START Input records

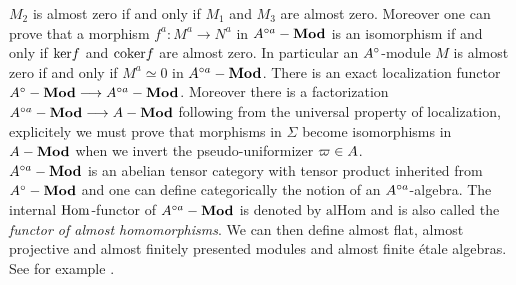 $M_2$ is almost zero if and only if $M_1$ and $M_3$ are almost zero. Moreover one can prove that
a morphism $f^a\colon M^a\to N^a$ in $A{^{\circ a}}-\mathbf{Mod}$ is an isomorphism if and only if ${\rm{ker}} f$ and ${\rm{coker}} f$ are almost zero. 
In particular an $A{^{\circ}}$-module $M$ is almost zero if and only if $M^a\simeq 0$ in $A{^{\circ a}}-\mathbf{Mod}$.
There is an exact localization functor $A{^{\circ}}-\mathbf{Mod}\longrightarrow A{^{\circ a}}-\mathbf{Mod}$.
Moreover there is a factorization $A{^{\circ a}}-\mathbf{Mod}\longrightarrow A-\mathbf{Mod}$ following from the universal property of localization, explicitely 
we must prove that morphisms in $\Sigma$ become isomorphisms in $A-\mathbf{Mod}$ when we invert the pseudo-uniformizer $\varpi\in A$.\\


 $A{^{\circ a}}-\mathbf{Mod}$ is an abelian tensor category with tensor product inherited from $A{^{\circ}}-\mathbf{Mod}$ and one can define categorically the notion of an $A{^{\circ a}}$-algebra.
The internal ${\rm{Hom}}$-functor of $A{^{\circ a}}-\mathbf{Mod}$ is denoted by $\mathrm{alHom}$ and is also called the \emph{functor of almost homomorphisms}.
We can then define almost flat, almost projective and almost finitely presented modules and almost finite \'{e}tale algebras. See for example \cite[chapter 4]{Scholze12}.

END Input records

_What needs to be done_: Would you copy, exactly, each line from the start of the listing above through the line with "a morphism $f^a\colon", both ends included, but none of the pictures?

_Your response_:
 $M_2$ is almost zero if and only if $M_1$ and $M_3$ are almost zero. Moreover one can prove that
a morphism $f^a\colon M^a\to N^a$ in $A{^{\circ a}}-\mathbf{Mod}$ is an isomorphism if and only if ${\rm{ker}} f$ and ${\rm{coker}} f$ are almost zero. 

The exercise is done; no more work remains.